DATA FOR PROCESSING ->
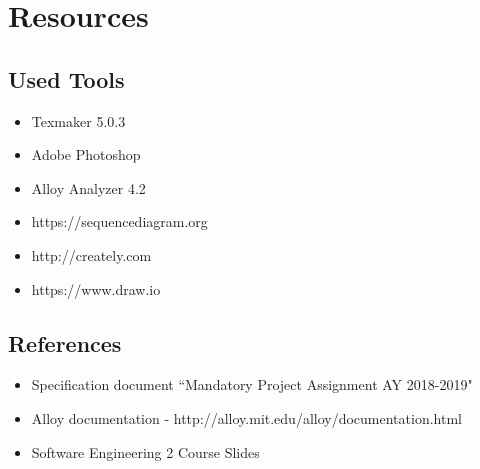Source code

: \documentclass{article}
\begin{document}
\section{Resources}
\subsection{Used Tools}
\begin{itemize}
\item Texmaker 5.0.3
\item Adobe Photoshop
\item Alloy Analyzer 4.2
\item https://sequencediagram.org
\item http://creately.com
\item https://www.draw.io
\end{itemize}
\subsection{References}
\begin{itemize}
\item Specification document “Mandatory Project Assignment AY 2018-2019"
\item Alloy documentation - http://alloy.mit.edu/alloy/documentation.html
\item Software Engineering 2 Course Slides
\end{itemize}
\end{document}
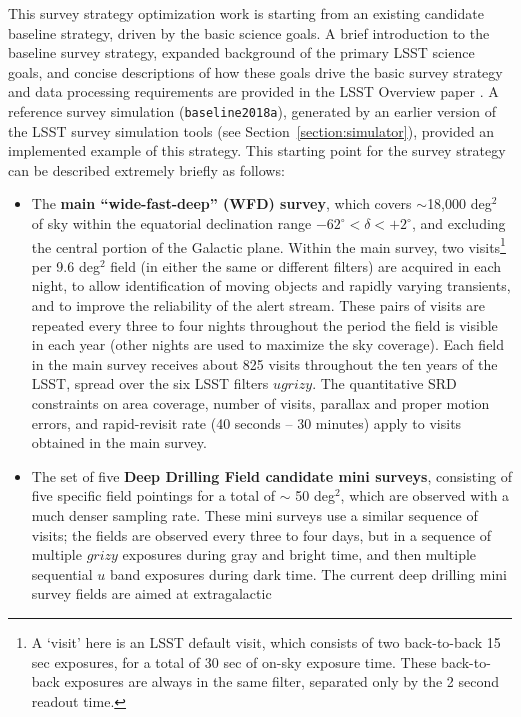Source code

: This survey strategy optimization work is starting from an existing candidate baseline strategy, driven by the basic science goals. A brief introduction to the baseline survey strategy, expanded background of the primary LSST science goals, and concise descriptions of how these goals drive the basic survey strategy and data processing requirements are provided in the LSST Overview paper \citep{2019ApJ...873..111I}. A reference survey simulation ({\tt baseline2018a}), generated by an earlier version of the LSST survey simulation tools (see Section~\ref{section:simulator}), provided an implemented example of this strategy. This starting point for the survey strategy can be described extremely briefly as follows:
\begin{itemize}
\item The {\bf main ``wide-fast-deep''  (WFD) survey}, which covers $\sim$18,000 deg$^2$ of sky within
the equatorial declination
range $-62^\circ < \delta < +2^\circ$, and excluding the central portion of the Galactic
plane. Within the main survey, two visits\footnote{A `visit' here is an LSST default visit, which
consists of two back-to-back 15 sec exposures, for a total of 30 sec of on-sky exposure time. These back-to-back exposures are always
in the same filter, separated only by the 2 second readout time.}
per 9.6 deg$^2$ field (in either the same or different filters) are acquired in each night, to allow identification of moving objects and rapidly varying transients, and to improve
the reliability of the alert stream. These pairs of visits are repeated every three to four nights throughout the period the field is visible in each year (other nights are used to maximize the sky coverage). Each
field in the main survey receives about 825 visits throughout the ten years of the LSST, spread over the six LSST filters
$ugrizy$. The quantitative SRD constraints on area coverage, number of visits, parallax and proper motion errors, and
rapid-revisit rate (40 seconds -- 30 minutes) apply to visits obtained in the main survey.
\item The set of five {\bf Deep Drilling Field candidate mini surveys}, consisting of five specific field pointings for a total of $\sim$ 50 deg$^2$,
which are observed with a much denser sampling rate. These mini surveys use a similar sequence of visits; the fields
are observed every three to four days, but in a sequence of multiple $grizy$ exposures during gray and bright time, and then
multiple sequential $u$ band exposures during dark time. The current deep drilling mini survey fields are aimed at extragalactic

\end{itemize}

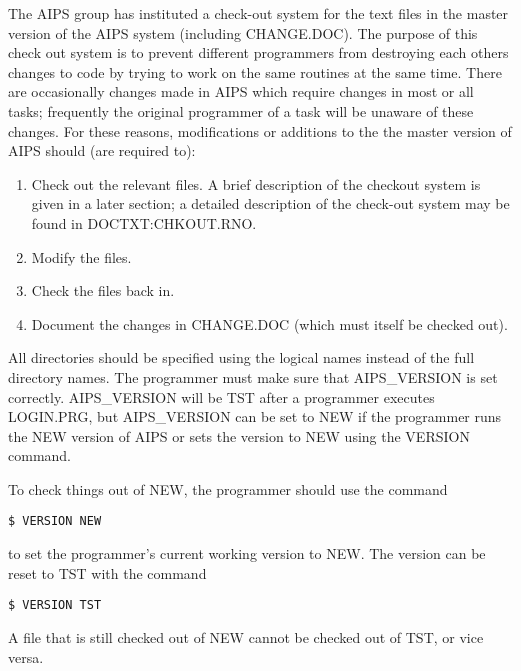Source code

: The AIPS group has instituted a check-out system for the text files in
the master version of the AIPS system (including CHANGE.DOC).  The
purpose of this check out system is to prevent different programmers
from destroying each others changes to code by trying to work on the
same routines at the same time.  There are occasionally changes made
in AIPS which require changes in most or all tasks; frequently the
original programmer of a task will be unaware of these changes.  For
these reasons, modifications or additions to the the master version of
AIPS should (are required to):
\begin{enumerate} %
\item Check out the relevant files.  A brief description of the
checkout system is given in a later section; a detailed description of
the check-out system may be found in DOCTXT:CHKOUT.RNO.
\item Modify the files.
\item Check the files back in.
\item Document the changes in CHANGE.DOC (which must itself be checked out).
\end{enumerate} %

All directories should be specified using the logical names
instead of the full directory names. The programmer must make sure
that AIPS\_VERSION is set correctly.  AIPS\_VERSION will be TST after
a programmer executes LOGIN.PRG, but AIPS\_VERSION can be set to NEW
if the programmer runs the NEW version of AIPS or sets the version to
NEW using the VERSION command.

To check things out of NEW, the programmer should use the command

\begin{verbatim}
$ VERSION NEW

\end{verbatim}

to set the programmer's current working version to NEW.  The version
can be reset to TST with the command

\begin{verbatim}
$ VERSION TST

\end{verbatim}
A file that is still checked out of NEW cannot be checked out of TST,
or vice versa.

WHAT TO PRODUCE -> A faithful copy of the records above, without images, is what to give back.

EXERCISE RESULT ->
Source code

: \documentclass{article}
\begin{document}
\section{Resources}
\subsection{Used Tools}
\begin{itemize}
\item Texmaker 5.0.3
\item Adobe Photoshop
\item Alloy Analyzer 4.2
\item https://sequencediagram.org
\item http://creately.com
\item https://www.draw.io
\end{itemize}
\subsection{References}
\begin{itemize}
\item Specification document “Mandatory Project Assignment AY 2018-2019"
\item Alloy documentation - http://alloy.mit.edu/alloy/documentation.html
\item Software Engineering 2 Course Slides
\end{itemize}
\end{document}
Source code

: This survey strategy optimization work is starting from an existing candidate baseline strategy, driven by the basic science goals. A brief introduction to the baseline survey strategy, expanded background of the primary LSST science goals, and concise descriptions of how these goals drive the basic survey strategy and data processing requirements are provided in the LSST Overview paper \citep{2019ApJ...873..111I}. A reference survey simulation ({\tt baseline2018a}), generated by an earlier version of the LSST survey simulation tools (see Section~\ref{section:simulator}), provided an implemented example of this strategy. This starting point for the survey strategy can be described extremely briefly as follows:
\begin{itemize}
\item The {\bf main ``wide-fast-deep''  (WFD) survey}, which covers $\sim$18,000 deg$^2$ of sky within
the equatorial declination
range $-62^\circ < \delta < +2^\circ$, and excluding the central portion of the Galactic
plane. Within the main survey, two visits\footnote{A `visit' here is an LSST default visit, which
consists of two back-to-back 15 sec exposures, for a total of 30 sec of on-sky exposure time. These back-to-back exposures are always
in the same filter, separated only by the 2 second readout time.}
per 9.6 deg$^2$ field (in either the same or different filters) are acquired in each night, to allow identification of moving objects and rapidly varying transients, and to improve
the reliability of the alert stream. These pairs of visits are repeated every three to four nights throughout the period the field is visible in each year (other nights are used to maximize the sky coverage). Each
field in the main survey receives about 825 visits throughout the ten years of the LSST, spread over the six LSST filters
$ugrizy$. The quantitative SRD constraints on area coverage, number of visits, parallax and proper motion errors, and
rapid-revisit rate (40 seconds -- 30 minutes) apply to visits obtained in the main survey.
\item The set of five {\bf Deep Drilling Field candidate mini surveys}, consisting of five specific field pointings for a total of $\sim$ 50 deg$^2$,
which are observed with a much denser sampling rate. These mini surveys use a similar sequence of visits; the fields
are observed every three to four days, but in a sequence of multiple $grizy$ exposures during gray and bright time, and then
multiple sequential $u$ band exposures during dark time. The current deep drilling mini survey fields are aimed at extragalactic

\end{itemize}

Source code

: The AIPS group has instituted a check-out system for the text files in
the master version of the AIPS system (including CHANGE.DOC).  The
purpose of this check out system is to prevent different programmers
from destroying each others changes to code by trying to work on the
same routines at the same time.  There are occasionally changes made
in AIPS which require changes in most or all tasks; frequently the
original programmer of a task will be unaware of these changes.  For
these reasons, modifications or additions to the the master version of
AIPS should (are required to):
\begin{enumerate} %
\item Check out the relevant files.  A brief description of the
checkout system is given in a later section; a detailed description of
the check-out system may be found in DOCTXT:CHKOUT.RNO.
\item Modify the files.
\item Check the files back in.
\item Document the changes in CHANGE.DOC (which must itself be checked out).
\end{enumerate} %

All directories should be specified using the logical names
instead of the full directory names. The programmer must make sure
that AIPS\_VERSION is set correctly.  AIPS\_VERSION will be TST after
a programmer executes LOGIN.PRG, but AIPS\_VERSION can be set to NEW
if the programmer runs the NEW version of AIPS or sets the version to
NEW using the VERSION command.

To check things out of NEW, the programmer should use the command

\begin{verbatim}
$ VERSION NEW

\end{verbatim}

to set the programmer's current working version to NEW.  The version
can be reset to TST with the command

\begin{verbatim}
$ VERSION TST

\end{verbatim}
A file that is still checked out of NEW cannot be checked out of TST,
or vice versa.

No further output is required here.